Thirteen Chinese cadets take to the skies at Sydney flying school
FLYING instructors at the Australian Air Academy had to rethink their teaching strategy a little when 13 mainland Chinese pilot cadets arrived to begin a 40-week course.
None of them had sat behind the wheel of a car, let alone an aircraft.
'It is something you would not normally think about in terms of pilot training but it meant they had no perception of closing speeds which is very important to a pilot landing an aircraft,' said Captain Warren Gengos, the chief instructor at the Ansett-British Aerospace-owned academy at Tamworty, 300 kilometres north of Sydney.

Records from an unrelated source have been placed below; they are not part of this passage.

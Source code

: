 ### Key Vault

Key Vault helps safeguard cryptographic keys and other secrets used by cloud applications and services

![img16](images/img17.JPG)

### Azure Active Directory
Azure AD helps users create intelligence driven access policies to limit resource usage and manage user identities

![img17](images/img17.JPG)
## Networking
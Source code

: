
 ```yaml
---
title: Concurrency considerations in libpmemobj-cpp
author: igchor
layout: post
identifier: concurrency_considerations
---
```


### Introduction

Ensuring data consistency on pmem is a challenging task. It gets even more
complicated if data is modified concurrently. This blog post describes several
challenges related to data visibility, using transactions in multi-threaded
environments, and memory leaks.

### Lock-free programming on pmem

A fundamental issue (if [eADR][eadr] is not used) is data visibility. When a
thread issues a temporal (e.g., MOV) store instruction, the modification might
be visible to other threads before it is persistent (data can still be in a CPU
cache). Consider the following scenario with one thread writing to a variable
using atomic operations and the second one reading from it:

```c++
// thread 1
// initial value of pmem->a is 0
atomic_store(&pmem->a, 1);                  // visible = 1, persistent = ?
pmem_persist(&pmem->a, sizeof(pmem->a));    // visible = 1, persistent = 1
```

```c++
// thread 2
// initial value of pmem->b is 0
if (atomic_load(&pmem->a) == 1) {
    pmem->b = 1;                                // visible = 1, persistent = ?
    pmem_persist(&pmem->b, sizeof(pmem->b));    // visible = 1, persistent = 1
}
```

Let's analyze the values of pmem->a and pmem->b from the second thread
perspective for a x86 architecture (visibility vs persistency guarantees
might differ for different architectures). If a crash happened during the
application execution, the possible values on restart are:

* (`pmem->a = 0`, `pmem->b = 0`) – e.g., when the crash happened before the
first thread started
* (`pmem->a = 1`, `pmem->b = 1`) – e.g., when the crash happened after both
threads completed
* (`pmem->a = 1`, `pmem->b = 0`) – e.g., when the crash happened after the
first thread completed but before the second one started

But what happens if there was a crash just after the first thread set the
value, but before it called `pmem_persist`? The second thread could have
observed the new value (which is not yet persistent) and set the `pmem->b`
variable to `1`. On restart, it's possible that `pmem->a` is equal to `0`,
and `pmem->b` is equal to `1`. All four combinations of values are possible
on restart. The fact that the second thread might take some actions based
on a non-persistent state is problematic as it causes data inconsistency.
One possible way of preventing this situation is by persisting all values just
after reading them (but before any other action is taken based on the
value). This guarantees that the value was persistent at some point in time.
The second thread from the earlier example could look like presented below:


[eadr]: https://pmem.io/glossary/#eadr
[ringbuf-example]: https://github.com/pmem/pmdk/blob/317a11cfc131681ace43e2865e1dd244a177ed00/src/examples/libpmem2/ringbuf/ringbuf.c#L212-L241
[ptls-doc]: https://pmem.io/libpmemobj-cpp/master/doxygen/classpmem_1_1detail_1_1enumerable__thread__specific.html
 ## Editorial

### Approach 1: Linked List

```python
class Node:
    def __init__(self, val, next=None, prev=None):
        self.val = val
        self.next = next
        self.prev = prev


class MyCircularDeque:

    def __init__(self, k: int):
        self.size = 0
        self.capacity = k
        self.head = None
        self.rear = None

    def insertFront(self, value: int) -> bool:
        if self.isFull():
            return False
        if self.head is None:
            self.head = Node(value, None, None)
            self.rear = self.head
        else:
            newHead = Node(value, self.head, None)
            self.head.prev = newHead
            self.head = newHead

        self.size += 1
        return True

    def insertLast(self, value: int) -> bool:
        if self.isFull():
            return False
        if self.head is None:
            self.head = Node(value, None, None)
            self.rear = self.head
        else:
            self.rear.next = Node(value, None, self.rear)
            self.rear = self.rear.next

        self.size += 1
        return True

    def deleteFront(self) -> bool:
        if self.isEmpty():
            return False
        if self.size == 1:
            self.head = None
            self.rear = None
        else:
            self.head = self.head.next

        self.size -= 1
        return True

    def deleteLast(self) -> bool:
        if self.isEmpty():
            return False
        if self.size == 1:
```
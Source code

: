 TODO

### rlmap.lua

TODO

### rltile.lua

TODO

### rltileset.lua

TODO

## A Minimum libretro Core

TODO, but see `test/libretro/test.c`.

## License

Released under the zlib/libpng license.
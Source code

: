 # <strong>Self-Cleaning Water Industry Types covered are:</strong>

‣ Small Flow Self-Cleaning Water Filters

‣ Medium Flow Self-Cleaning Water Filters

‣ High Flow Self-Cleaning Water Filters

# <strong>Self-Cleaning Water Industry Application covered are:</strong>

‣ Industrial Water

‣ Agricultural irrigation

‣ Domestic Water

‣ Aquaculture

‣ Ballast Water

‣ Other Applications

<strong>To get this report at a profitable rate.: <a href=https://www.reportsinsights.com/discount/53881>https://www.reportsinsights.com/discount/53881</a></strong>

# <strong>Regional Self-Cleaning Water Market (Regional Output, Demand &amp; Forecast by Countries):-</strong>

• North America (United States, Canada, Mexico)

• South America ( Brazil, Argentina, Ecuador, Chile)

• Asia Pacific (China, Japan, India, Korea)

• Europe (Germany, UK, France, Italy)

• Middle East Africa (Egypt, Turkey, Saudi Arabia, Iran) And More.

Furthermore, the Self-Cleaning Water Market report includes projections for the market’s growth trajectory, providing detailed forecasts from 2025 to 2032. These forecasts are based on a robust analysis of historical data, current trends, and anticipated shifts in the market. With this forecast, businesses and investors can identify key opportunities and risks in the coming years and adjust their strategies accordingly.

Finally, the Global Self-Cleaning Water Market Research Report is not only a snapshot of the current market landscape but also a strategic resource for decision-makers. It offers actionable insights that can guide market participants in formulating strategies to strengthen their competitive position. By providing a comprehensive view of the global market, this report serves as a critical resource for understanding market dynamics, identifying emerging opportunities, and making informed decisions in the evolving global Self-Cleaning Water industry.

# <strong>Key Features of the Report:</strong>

Adjustments to the course were made and any reservations the academy had about the young cadets were quickly dispelled.
'Without a doubt they are the hardest workers of all the cadets at the academy and when you have a lot of Japanese students as we have, that is saying something,' said Mr Gengos.
In fact, they worked so hard day and night that when they eventually went to bed they could not sleep. The academy had to introduce physical education classes to give them a break and the opportunity to let off steam.
The 13 students, five from Xinjiang Airlines, four from China Northwest Airlines, two from Beijing Airlines, and one each from China Eastern and the China Aviation Flying College, have all now had their first solo flights and are well on the way to having completed their course.
The Australian Air Academy is not alone in its praise of Chinese pilot cadets.
While the aviation world, the travelling public and indeed China itself, have been expressing great concern about the mainland's air safety record in the last couple of years, more and more of its cadet pilots have been travelling abroad to study and have been impressing the training colleges.
In July, China's first ever overseas ab initio (basic training) students, a class of 12 cadets from the Civil Aviation Flying College in Guanghan City, in Sichuan province, graduated from the Flight Safety International academy in Vero Beach, California.
And this month another 12 cadets have graduated from the Oxford Air Training School, in England, at the end of a one-year course.
'We are very pleased with the way our Chinese students have approached their training and with the results,' said the head of the school, Captain Bruce Latton.
'They have a very good application and what we have found particularly impressive is the way they have tackled the English language and the problems associated with living so far away from home. Indeed, they have been a credit to their country.' The Australian Air Academy also has English on its timetable for the Chinese cadets.
The course also includes leadership, resource management and human factor training.
'We realise that being an airline pilot extends far beyond simply learning to fly,' said Mr Gengos.
Another disadvantage many of the Chinese students have when compared to other cadets, other than the language, is that they often come from unsophisticated villages and have never travelled overseas before.
Earlier this year, Air Lines visited New Zealand and met four young cadets from Xiamen Airlines who were undergoing ab initio training with Air New Zealand.
When they arrived to start a one-year course they had never flown a plane. When they return home at the end of the year they will be qualified to fly as a Boeing 737 co-pilot.
On the day Air Lines met them they have just been awarded their private pilots' licences.